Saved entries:
--

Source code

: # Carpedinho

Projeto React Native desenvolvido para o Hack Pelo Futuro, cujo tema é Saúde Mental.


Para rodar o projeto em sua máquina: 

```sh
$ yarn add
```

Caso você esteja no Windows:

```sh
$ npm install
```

--

Word for word, repeat the records above.

Source code

: # Carpedinho

Projeto React Native desenvolvido para o Hack Pelo Futuro, cujo tema é Saúde Mental.


Para rodar o projeto em sua máquina: 

```sh
$ yarn add
```

Caso você esteja no Windows:

```sh
$ npm install
```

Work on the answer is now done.